Reports & Publications
Madge Smart 16/4 PCMCIA Ringnode LAN Performance
Login or create an account to download this report
Abstract
Madge Networks commissioned The Tolly Group, as part of its 1994 Industry Benchmark for PCMCIA LAN performance testing, to evaluate the Smart 16/4 PCMCIA Ringnode with the main focus on measuring notebook Token Ring performance versus a desktop ISA-adapter baseline in both ODI and NDIS environments. The project examined how closely a mobile PCMCIA Token Ring adapter could approach desktop-class throughput under Novell NetWare and IBM OS/2 LAN Server conditions, using one-to-one client/server testing over 16Mbit/s Token Ring.
The November 1994 Technology Spotlight explains that this work was part of Tolly’s first comprehensive performance study of Ethernet and Token Ring PCMCIA LAN adapters. The goal was to determine whether notebook users sacrificed meaningful LAN performance when moving from desktop systems to portable PCs. Tolly compared the Madge PCMCIA Token Ring adapter against a baseline established with ISA-bus client adapters and tested the product with both Open Data-link Interface and Network Driver Interface Specification drivers. The profile identifies support for 16Mbit/s and 4Mbit/s Token Ring over STP or UTP, with ODI driver MADGEODI.COM version 3.35 and NDIS driver SMARTND.DOS version 1.56.
In the ODI suite shown on page 1, Madge measured throughput at 64, 256, 512, 1,024, 2,048, and 4,096-byte frame sizes with packet burst disabled, plus a maximum-frame packet-burst test. The chart shows Madge results of 0.6, 1.2, 1.7, 2.6, 3.8, and 5.5Mbit/s respectively, compared with baseline results of 0.9, 1.7, 2.4, 3.5, 5.5, and 8.7Mbit/s. With packet burst enabled at the 4,096-byte maximum frame size, Madge reached 7.5Mbit/s versus an 11.9Mbit/s baseline. Tolly states that the adapter was within 36.91% of baseline in that packet-burst case and within about 27% to 36% of baseline at the other tested frame sizes.
In the NDIS suite shown on page 2, the adapter tracked more closely to baseline. Madge measured 0.5, 0.8, 1.3, 2.0, 2.9, and 6.4Mbit/s at 81, 256, 512, 1,024, 2,048, and 4,200-byte frame sizes respectively, compared with baseline results of 0.6, 0.9, 1.5, 2.3, 3.7, and 6.4Mbit/s. Tolly notes that at the maximum frame size with packet burst, the adapter was 0.34% faster than the baseline, and at other sizes it ran within roughly 9% to 20% of baseline.
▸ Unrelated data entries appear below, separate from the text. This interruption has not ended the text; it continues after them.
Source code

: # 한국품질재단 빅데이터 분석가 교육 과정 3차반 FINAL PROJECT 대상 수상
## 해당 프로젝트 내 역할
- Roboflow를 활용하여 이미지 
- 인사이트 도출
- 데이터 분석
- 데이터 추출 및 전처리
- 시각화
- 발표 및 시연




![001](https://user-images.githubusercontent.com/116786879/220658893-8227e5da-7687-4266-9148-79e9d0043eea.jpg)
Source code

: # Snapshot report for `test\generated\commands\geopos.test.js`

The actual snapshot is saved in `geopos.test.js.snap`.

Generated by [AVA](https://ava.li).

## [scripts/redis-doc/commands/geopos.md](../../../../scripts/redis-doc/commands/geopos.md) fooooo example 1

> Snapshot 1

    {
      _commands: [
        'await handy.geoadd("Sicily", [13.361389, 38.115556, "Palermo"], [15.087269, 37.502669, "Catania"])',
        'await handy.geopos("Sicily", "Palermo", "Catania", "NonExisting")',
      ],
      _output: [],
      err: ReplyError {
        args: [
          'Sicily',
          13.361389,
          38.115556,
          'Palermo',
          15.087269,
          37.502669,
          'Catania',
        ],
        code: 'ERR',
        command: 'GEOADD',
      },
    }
The test bed used a Toshiba T1910CS notebook with 12MB RAM, Madge card and socket services, NetWare 3.12 or IBM OS/2 LAN Server Advanced 3.0, and a 16Mbit/s Token Ring network instrumented with a Network General Expert Sniffer and Hewlett-Packard Series J2300 analyzer. Overall, the report presents the Madge Smart 16/4 PCMCIA Ringnode as a strong-performing notebook Token Ring adapter, especially in the NDIS environment where it essentially matched desktop performance at the maximum frame size.